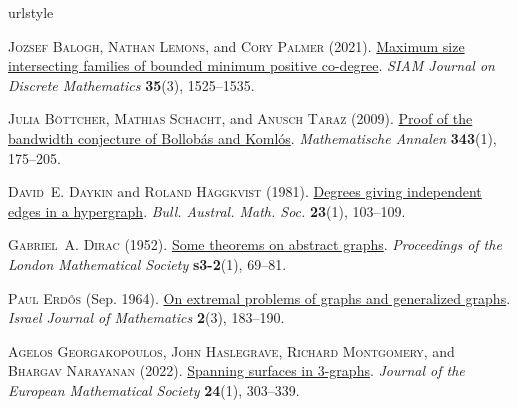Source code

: \documentclass[12pt,reqno]{amsart}
\theoremstyle{plain}
\theoremstyle{definition}
\numberwithin{equation}{section}
\begin{document}
	{
		\fontsize{11pt}{12pt}
		\selectfont
		
		\setlength{\parskip}{2pt plus 0.3ex minus 0.3ex}
		
		\newcommand{\etalchar}[1]{$^{#1}$}
		\begin{thebibliography}{GHMN22}
			\providecommand{\url}[1]{\texttt{#1}}
			\providecommand{\urlprefix}{\textsc{url:} }
			\expandafter\ifx\csname urlstyle\endcsname\relax
			\providecommand{\doi}[1]{doi:\discretionary{}{}{}#1}\else
			\providecommand{\doi}{doi:\discretionary{}{}{}\begingroup \urlstyle{rm}\Url}\fi
			
			\textsc{Jozsef Balogh}, \textsc{Nathan Lemons}, and \textsc{Cory Palmer} (2021).
			\newblock \href{https://doi.org/10.1137/20M1336989}{Maximum size intersecting families of bounded minimum positive co-degree}.
			\newblock \emph{SIAM Journal on Discrete Mathematics} \textbf{35}(3), 1525--1535.
			
			\textsc{Julia B\"{o}ttcher}, \textsc{Mathias Schacht}, and \textsc{Anusch Taraz} (2009).
			\newblock \href{https://doi.org/10.1007/s00208-008-0268-6}{Proof of the bandwidth conjecture of {B}ollob{\'a}s and {K}oml{\'o}s}.
			\newblock \emph{Mathematische Annalen} \textbf{343}(1), 175--205.
			
			\textsc{David~E. Daykin} and \textsc{Roland H\"{a}ggkvist} (1981).
			\newblock \href{https://doi.org/10.1017/S0004972700006924}{Degrees giving independent edges in a hypergraph}.
			\newblock \emph{Bull. Austral. Math. Soc.} \textbf{23}(1), 103--109.
			
			\textsc{Gabriel~A. Dirac} (1952).
			\newblock \href{https://doi.org/https://doi.org/10.1112/plms/s3-2.1.69}{Some theorems on abstract graphs}.
			\newblock \emph{Proceedings of the London Mathematical Society} \textbf{s3-2}(1), 69--81.
			
			\textsc{Paul Erd\H{o}s} (Sep. 1964).
			\newblock \href{https://doi.org/10.1007/BF02759942}{On extremal problems of graphs and generalized graphs}.
			\newblock \emph{Israel Journal of Mathematics} \textbf{2}(3), 183--190.
			
			\textsc{Agelos Georgakopoulos}, \textsc{John Haslegrave}, \textsc{Richard Montgomery}, and \textsc{Bhargav Narayanan} (2022).
			\newblock \href{https://doi.org/10.4171/JEMS/1101}{Spanning surfaces in 3-graphs}.
			\newblock \emph{Journal of the European Mathematical Society} \textbf{24}(1), 303--339.
			

\end{thebibliography}}
\end{document}
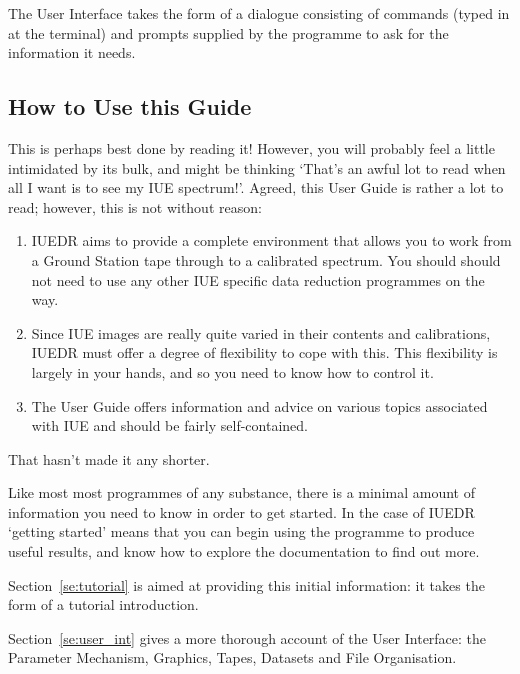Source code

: The User Interface takes the form of a dialogue consisting of commands (typed
in at the terminal) and prompts supplied by the programme to ask for the
information it needs.


\subsection{How to Use this Guide}

This is perhaps best done by reading it! However, you will probably feel a
little intimidated by its bulk, and might be thinking `That's an awful lot to
read when all I want is to see my IUE spectrum!'\@.  Agreed, this User Guide
is rather a lot to read; however, this is not without reason:

\begin{enumerate}

\item IUEDR aims to provide a complete environment that allows you to work
      from a Ground Station tape through to a calibrated spectrum.  You
      should should not need to use any other IUE specific data reduction
      programmes on the way.

\item Since IUE images are really quite varied in their contents and
      calibrations, IUEDR must offer a degree of flexibility to cope with this.
      This flexibility is largely in your hands, and so you need to know how to
      control it.

\item The User Guide offers information and advice on various topics
      associated with IUE and should be fairly self-contained.

\end{enumerate}

That hasn't made it any shorter.

Like most most programmes of any substance, there is a minimal amount of
information you need to know in order to get started.  In the case of IUEDR
`getting started' means that you can begin using the programme to produce
useful results, and know how to explore the documentation to find out
more.

Section~\ref{se:tutorial} is aimed at providing this initial information: it
takes the form of a tutorial introduction.

Section~\ref{se:user_int} gives a more thorough account of the User
Interface: the Parameter Mechanism, Graphics, Tapes, Datasets and File
Organisation.


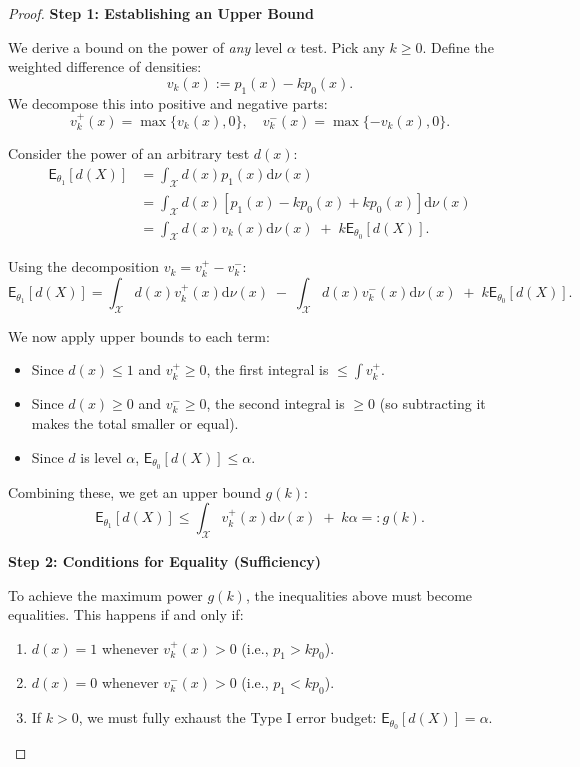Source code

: \begin{proof}
\textbf{Step 1: Establishing an Upper Bound}

We derive a bound on the power of \textit{any} level $\alpha$ test. Pick any $k \ge 0$. Define the weighted difference of densities:
\[ v_k(x) := p_1(x) - k p_0(x). \]
We decompose this into positive and negative parts:
\[ v_k^+(x) = \max\{v_k(x), 0\}, \quad v_k^-(x) = \max\{-v_k(x), 0\}. \]

Consider the power of an arbitrary test $d(x)$:
\[
\begin{split} 
\mathsf{E}_{\theta_{1}}[d(X)] &= \int_{\mathcal{X}} d(x) p_{1}(x) \mathrm{d}\nu(x) \\
&= \int_{\mathcal{X}} d(x) [p_{1}(x) - k p_{0}(x) + k p_{0}(x)] \mathrm{d}\nu(x) \\ 
&= \int_{\mathcal{X}} d(x) v_{k}(x) \mathrm{d}\nu(x) \; + \; k \mathsf{E}_{\theta_{0}}[d(X)].
\end{split}
\]

Using the decomposition $v_k = v_k^+ - v_k^-$:
\[
\mathsf{E}_{\theta_{1}}[d(X)] = \int_{\mathcal{X}} d(x) v_{k}^{+}(x) \mathrm{d}\nu(x) \; - \; \int_{\mathcal{X}} d(x) v_{k}^{-}(x) \mathrm{d}\nu(x) \; + \; k \mathsf{E}_{\theta_{0}}[d(X)].
\]

We now apply upper bounds to each term:
\begin{itemize}
    \item Since $d(x) \le 1$ and $v_k^+ \ge 0$, the first integral is $\le \int v_k^+$.
    \item Since $d(x) \ge 0$ and $v_k^- \ge 0$, the second integral is $\ge 0$ (so subtracting it makes the total smaller or equal).
    \item Since $d$ is level $\alpha$, $\mathsf{E}_{\theta_0}[d(X)] \le \alpha$.
\end{itemize}

Combining these, we get an upper bound $g(k)$:
\[
\mathsf{E}_{\theta_{1}}[d(X)] \leq \int_{\mathcal{X}} v_{k}^{+}(x) \mathrm{d}\nu(x) \; + \; k\alpha =: g(k).
\]

\textbf{Step 2: Conditions for Equality (Sufficiency)}

To achieve the maximum power $g(k)$, the inequalities above must become equalities. This happens if and only if:
\begin{enumerate}[label=\roman*)]
    \item $d(x) = 1$ whenever $v_k^+(x) > 0$ (i.e., $p_1 > k p_0$).
    \item $d(x) = 0$ whenever $v_k^-(x) > 0$ (i.e., $p_1 < k p_0$).
    \item If $k > 0$, we must fully exhaust the Type I error budget: $\mathsf{E}_{\theta_0}[d(X)] = \alpha$.
\end{enumerate}


\end{proof}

# Task item
Leave the images out and give the rest of the data again exactly.

# Task solution
Source code

: \documentclass[12pt,reqno]{amsart}
\theoremstyle{plain}
\theoremstyle{definition}
\numberwithin{equation}{section}
\begin{document}
	{
		\fontsize{11pt}{12pt}
		\selectfont
		
		\setlength{\parskip}{2pt plus 0.3ex minus 0.3ex}
		
		\newcommand{\etalchar}[1]{$^{#1}$}
		\begin{thebibliography}{GHMN22}
			\providecommand{\url}[1]{\texttt{#1}}
			\providecommand{\urlprefix}{\textsc{url:} }
			\expandafter\ifx\csname urlstyle\endcsname\relax
			\providecommand{\doi}[1]{doi:\discretionary{}{}{}#1}\else
			\providecommand{\doi}{doi:\discretionary{}{}{}\begingroup \urlstyle{rm}\Url}\fi
			
			\textsc{Jozsef Balogh}, \textsc{Nathan Lemons}, and \textsc{Cory Palmer} (2021).
			\newblock \href{https://doi.org/10.1137/20M1336989}{Maximum size intersecting families of bounded minimum positive co-degree}.
			\newblock \emph{SIAM Journal on Discrete Mathematics} \textbf{35}(3), 1525--1535.
			
			\textsc{Julia B\"{o}ttcher}, \textsc{Mathias Schacht}, and \textsc{Anusch Taraz} (2009).
			\newblock \href{https://doi.org/10.1007/s00208-008-0268-6}{Proof of the bandwidth conjecture of {B}ollob{\'a}s and {K}oml{\'o}s}.
			\newblock \emph{Mathematische Annalen} \textbf{343}(1), 175--205.
			
			\textsc{David~E. Daykin} and \textsc{Roland H\"{a}ggkvist} (1981).
			\newblock \href{https://doi.org/10.1017/S0004972700006924}{Degrees giving independent edges in a hypergraph}.
			\newblock \emph{Bull. Austral. Math. Soc.} \textbf{23}(1), 103--109.
			
			\textsc{Gabriel~A. Dirac} (1952).
			\newblock \href{https://doi.org/https://doi.org/10.1112/plms/s3-2.1.69}{Some theorems on abstract graphs}.
			\newblock \emph{Proceedings of the London Mathematical Society} \textbf{s3-2}(1), 69--81.
			
			\textsc{Paul Erd\H{o}s} (Sep. 1964).
			\newblock \href{https://doi.org/10.1007/BF02759942}{On extremal problems of graphs and generalized graphs}.
			\newblock \emph{Israel Journal of Mathematics} \textbf{2}(3), 183--190.
			
			\textsc{Agelos Georgakopoulos}, \textsc{John Haslegrave}, \textsc{Richard Montgomery}, and \textsc{Bhargav Narayanan} (2022).
			\newblock \href{https://doi.org/10.4171/JEMS/1101}{Spanning surfaces in 3-graphs}.
			\newblock \emph{Journal of the European Mathematical Society} \textbf{24}(1), 303--339.
			

\end{thebibliography}}
\end{document}
Source code

: The User Interface takes the form of a dialogue consisting of commands (typed
in at the terminal) and prompts supplied by the programme to ask for the
information it needs.


\subsection{How to Use this Guide}

This is perhaps best done by reading it! However, you will probably feel a
little intimidated by its bulk, and might be thinking `That's an awful lot to
read when all I want is to see my IUE spectrum!'\@.  Agreed, this User Guide
is rather a lot to read; however, this is not without reason:

\begin{enumerate}

\item IUEDR aims to provide a complete environment that allows you to work
      from a Ground Station tape through to a calibrated spectrum.  You
      should should not need to use any other IUE specific data reduction
      programmes on the way.

\item Since IUE images are really quite varied in their contents and
      calibrations, IUEDR must offer a degree of flexibility to cope with this.
      This flexibility is largely in your hands, and so you need to know how to
      control it.

\item The User Guide offers information and advice on various topics
      associated with IUE and should be fairly self-contained.

\end{enumerate}

That hasn't made it any shorter.

Like most most programmes of any substance, there is a minimal amount of
information you need to know in order to get started.  In the case of IUEDR
`getting started' means that you can begin using the programme to produce
useful results, and know how to explore the documentation to find out
more.

Section~\ref{se:tutorial} is aimed at providing this initial information: it
takes the form of a tutorial introduction.

Section~\ref{se:user_int} gives a more thorough account of the User
Interface: the Parameter Mechanism, Graphics, Tapes, Datasets and File
Organisation.


Source code

: \begin{proof}
\textbf{Step 1: Establishing an Upper Bound}

We derive a bound on the power of \textit{any} level $\alpha$ test. Pick any $k \ge 0$. Define the weighted difference of densities:
\[ v_k(x) := p_1(x) - k p_0(x). \]
We decompose this into positive and negative parts:
\[ v_k^+(x) = \max\{v_k(x), 0\}, \quad v_k^-(x) = \max\{-v_k(x), 0\}. \]

Consider the power of an arbitrary test $d(x)$:
\[
\begin{split} 
\mathsf{E}_{\theta_{1}}[d(X)] &= \int_{\mathcal{X}} d(x) p_{1}(x) \mathrm{d}\nu(x) \\
&= \int_{\mathcal{X}} d(x) [p_{1}(x) - k p_{0}(x) + k p_{0}(x)] \mathrm{d}\nu(x) \\ 
&= \int_{\mathcal{X}} d(x) v_{k}(x) \mathrm{d}\nu(x) \; + \; k \mathsf{E}_{\theta_{0}}[d(X)].
\end{split}
\]

Using the decomposition $v_k = v_k^+ - v_k^-$:
\[
\mathsf{E}_{\theta_{1}}[d(X)] = \int_{\mathcal{X}} d(x) v_{k}^{+}(x) \mathrm{d}\nu(x) \; - \; \int_{\mathcal{X}} d(x) v_{k}^{-}(x) \mathrm{d}\nu(x) \; + \; k \mathsf{E}_{\theta_{0}}[d(X)].
\]

We now apply upper bounds to each term:
\begin{itemize}
    \item Since $d(x) \le 1$ and $v_k^+ \ge 0$, the first integral is $\le \int v_k^+$.
    \item Since $d(x) \ge 0$ and $v_k^- \ge 0$, the second integral is $\ge 0$ (so subtracting it makes the total smaller or equal).
    \item Since $d$ is level $\alpha$, $\mathsf{E}_{\theta_0}[d(X)] \le \alpha$.
\end{itemize}

Combining these, we get an upper bound $g(k)$:
\[
\mathsf{E}_{\theta_{1}}[d(X)] \leq \int_{\mathcal{X}} v_{k}^{+}(x) \mathrm{d}\nu(x) \; + \; k\alpha =: g(k).
\]

\textbf{Step 2: Conditions for Equality (Sufficiency)}

To achieve the maximum power $g(k)$, the inequalities above must become equalities. This happens if and only if:
\begin{enumerate}[label=\roman*)]
    \item $d(x) = 1$ whenever $v_k^+(x) > 0$ (i.e., $p_1 > k p_0$).
    \item $d(x) = 0$ whenever $v_k^-(x) > 0$ (i.e., $p_1 < k p_0$).
    \item If $k > 0$, we must fully exhaust the Type I error budget: $\mathsf{E}_{\theta_0}[d(X)] = \alpha$.
\end{enumerate}


\end{proof}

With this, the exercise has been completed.